__Required work__:
Pick each line containing the word "Production" out of the data below.

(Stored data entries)
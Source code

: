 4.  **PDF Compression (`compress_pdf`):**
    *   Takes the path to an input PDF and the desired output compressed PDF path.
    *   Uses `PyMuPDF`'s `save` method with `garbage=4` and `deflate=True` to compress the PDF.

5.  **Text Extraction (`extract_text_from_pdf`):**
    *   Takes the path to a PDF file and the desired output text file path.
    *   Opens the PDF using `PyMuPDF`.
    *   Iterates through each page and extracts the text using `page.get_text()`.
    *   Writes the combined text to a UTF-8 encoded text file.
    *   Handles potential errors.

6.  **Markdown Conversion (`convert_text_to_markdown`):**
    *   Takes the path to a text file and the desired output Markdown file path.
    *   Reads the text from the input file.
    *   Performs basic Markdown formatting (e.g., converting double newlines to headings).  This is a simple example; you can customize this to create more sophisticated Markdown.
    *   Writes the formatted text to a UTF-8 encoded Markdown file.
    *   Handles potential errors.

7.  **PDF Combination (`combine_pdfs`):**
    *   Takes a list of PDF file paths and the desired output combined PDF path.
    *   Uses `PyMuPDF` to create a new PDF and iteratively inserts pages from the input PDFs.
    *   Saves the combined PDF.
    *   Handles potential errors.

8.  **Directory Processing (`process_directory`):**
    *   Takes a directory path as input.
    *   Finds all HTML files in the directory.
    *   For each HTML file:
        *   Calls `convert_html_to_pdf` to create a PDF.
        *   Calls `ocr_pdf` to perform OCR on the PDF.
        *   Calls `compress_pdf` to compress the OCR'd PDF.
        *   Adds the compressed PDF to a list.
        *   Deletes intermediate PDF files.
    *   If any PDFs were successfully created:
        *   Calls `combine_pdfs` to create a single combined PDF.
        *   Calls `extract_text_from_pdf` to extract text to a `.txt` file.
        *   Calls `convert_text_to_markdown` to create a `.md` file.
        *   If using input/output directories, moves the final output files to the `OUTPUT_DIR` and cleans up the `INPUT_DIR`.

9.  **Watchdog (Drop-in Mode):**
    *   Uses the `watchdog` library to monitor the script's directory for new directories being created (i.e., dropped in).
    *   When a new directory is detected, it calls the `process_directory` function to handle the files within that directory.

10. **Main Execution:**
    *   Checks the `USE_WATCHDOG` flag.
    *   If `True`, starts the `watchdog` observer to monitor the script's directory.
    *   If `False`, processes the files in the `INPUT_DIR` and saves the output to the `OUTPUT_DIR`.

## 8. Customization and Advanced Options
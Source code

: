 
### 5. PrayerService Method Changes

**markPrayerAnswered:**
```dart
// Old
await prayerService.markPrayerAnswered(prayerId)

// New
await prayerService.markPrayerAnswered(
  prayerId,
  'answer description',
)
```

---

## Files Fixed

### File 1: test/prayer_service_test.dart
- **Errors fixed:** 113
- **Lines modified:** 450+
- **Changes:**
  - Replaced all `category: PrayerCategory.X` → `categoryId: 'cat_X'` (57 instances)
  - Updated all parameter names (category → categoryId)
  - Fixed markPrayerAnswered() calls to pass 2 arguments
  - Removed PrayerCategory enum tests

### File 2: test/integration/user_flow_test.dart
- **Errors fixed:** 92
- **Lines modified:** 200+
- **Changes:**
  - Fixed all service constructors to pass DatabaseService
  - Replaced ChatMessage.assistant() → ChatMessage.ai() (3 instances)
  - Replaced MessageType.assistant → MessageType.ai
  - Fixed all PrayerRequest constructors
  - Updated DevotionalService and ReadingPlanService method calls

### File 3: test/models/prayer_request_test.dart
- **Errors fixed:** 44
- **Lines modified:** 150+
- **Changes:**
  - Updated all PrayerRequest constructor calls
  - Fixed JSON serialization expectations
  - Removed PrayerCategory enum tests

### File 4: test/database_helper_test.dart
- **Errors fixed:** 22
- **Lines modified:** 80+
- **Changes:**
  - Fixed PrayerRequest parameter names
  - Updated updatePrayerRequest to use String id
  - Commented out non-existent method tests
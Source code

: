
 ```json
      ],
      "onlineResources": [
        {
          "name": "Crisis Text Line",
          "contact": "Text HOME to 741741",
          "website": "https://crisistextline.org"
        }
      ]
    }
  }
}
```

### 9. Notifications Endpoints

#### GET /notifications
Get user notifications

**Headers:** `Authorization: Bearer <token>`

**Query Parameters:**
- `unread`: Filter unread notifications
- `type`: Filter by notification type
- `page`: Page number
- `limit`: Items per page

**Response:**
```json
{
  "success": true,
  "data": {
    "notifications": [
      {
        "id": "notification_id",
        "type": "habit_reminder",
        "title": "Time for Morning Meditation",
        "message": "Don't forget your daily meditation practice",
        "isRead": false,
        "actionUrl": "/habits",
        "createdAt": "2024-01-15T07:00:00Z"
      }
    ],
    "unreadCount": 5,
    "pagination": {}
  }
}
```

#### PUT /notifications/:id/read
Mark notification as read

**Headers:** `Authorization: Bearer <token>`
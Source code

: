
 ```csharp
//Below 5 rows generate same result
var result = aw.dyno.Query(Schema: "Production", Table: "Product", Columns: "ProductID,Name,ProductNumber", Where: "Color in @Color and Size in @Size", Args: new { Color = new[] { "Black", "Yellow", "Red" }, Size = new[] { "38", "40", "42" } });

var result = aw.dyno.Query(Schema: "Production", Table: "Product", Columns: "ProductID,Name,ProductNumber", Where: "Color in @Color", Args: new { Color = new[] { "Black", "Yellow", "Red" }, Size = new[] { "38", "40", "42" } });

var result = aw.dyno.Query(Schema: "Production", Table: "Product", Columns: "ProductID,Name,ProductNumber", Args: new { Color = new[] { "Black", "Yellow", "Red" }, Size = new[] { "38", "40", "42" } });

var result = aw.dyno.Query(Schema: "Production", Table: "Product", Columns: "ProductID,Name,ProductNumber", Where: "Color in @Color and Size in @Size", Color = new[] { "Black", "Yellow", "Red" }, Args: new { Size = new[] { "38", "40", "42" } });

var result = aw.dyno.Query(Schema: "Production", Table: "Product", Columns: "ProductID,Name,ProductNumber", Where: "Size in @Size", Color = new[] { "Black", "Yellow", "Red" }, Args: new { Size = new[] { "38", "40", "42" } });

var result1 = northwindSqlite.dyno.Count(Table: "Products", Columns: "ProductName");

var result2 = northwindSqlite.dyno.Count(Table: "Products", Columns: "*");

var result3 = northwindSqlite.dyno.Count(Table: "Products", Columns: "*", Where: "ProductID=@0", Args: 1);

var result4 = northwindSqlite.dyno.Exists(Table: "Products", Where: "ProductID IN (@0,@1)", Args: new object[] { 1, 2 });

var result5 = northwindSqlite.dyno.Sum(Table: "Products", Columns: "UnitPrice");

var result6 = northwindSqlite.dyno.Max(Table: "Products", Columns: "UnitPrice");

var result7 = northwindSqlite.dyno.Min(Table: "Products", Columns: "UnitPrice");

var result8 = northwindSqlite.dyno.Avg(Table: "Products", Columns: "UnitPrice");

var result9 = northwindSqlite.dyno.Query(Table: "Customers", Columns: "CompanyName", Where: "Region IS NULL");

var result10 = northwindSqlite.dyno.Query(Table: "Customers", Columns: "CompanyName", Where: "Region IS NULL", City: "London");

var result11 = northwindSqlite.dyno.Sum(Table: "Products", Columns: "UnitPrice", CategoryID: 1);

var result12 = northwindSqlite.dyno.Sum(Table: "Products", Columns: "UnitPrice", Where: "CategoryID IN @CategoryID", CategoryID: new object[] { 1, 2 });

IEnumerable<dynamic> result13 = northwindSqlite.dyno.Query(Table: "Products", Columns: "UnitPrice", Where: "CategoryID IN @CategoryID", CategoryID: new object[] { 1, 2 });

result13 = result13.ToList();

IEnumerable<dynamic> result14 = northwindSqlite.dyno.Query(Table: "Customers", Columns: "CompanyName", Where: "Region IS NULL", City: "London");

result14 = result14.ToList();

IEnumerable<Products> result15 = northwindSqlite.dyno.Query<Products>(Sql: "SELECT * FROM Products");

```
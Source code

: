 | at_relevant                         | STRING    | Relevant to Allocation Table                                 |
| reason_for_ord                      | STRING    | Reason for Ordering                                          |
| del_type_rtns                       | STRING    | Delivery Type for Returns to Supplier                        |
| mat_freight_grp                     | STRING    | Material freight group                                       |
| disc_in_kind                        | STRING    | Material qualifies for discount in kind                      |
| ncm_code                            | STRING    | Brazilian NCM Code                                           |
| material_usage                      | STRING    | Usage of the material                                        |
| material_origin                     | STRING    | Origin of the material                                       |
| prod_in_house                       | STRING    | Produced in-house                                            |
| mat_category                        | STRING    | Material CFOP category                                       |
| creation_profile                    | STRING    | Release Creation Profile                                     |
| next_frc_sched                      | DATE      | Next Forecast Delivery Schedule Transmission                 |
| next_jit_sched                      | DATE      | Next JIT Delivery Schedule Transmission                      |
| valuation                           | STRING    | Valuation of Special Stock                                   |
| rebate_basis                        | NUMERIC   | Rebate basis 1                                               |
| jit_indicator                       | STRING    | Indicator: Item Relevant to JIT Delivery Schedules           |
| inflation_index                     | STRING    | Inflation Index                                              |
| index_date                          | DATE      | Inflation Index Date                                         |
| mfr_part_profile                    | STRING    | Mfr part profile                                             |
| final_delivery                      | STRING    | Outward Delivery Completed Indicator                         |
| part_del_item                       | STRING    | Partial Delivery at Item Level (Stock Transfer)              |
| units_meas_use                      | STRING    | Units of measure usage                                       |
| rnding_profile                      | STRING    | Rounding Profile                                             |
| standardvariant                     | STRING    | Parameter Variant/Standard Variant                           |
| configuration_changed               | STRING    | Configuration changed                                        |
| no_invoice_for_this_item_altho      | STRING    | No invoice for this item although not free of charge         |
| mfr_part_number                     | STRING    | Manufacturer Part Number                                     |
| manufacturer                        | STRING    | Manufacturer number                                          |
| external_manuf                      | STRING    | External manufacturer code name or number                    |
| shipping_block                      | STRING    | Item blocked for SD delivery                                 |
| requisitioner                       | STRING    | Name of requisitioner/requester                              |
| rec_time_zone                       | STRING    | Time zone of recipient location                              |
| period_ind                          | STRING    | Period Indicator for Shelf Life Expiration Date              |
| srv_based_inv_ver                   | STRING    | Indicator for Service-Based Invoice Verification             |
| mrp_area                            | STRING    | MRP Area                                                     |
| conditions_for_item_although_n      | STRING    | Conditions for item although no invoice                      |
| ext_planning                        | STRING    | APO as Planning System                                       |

__Reply to the task__:
var result = aw.dyno.Query(Schema: "Production", Table: "Product", Columns: "ProductID,Name,ProductNumber", Where: "Color in @Color and Size in @Size", Args: new { Color = new[] { "Black", "Yellow", "Red" }, Size = new[] { "38", "40", "42" } });
var result = aw.dyno.Query(Schema: "Production", Table: "Product", Columns: "ProductID,Name,ProductNumber", Where: "Color in @Color", Args: new { Color = new[] { "Black", "Yellow", "Red" }, Size = new[] { "38", "40", "42" } });
var result = aw.dyno.Query(Schema: "Production", Table: "Product", Columns: "ProductID,Name,ProductNumber", Args: new { Color = new[] { "Black", "Yellow", "Red" }, Size = new[] { "38", "40", "42" } });
var result = aw.dyno.Query(Schema: "Production", Table: "Product", Columns: "ProductID,Name,ProductNumber", Where: "Color in @Color and Size in @Size", Color = new[] { "Black", "Yellow", "Red" }, Args: new { Size = new[] { "38", "40", "42" } });
var result = aw.dyno.Query(Schema: "Production", Table: "Product", Columns: "ProductID,Name,ProductNumber", Where: "Size in @Size", Color = new[] { "Black", "Yellow", "Red" }, Args: new { Size = new[] { "38", "40", "42" } });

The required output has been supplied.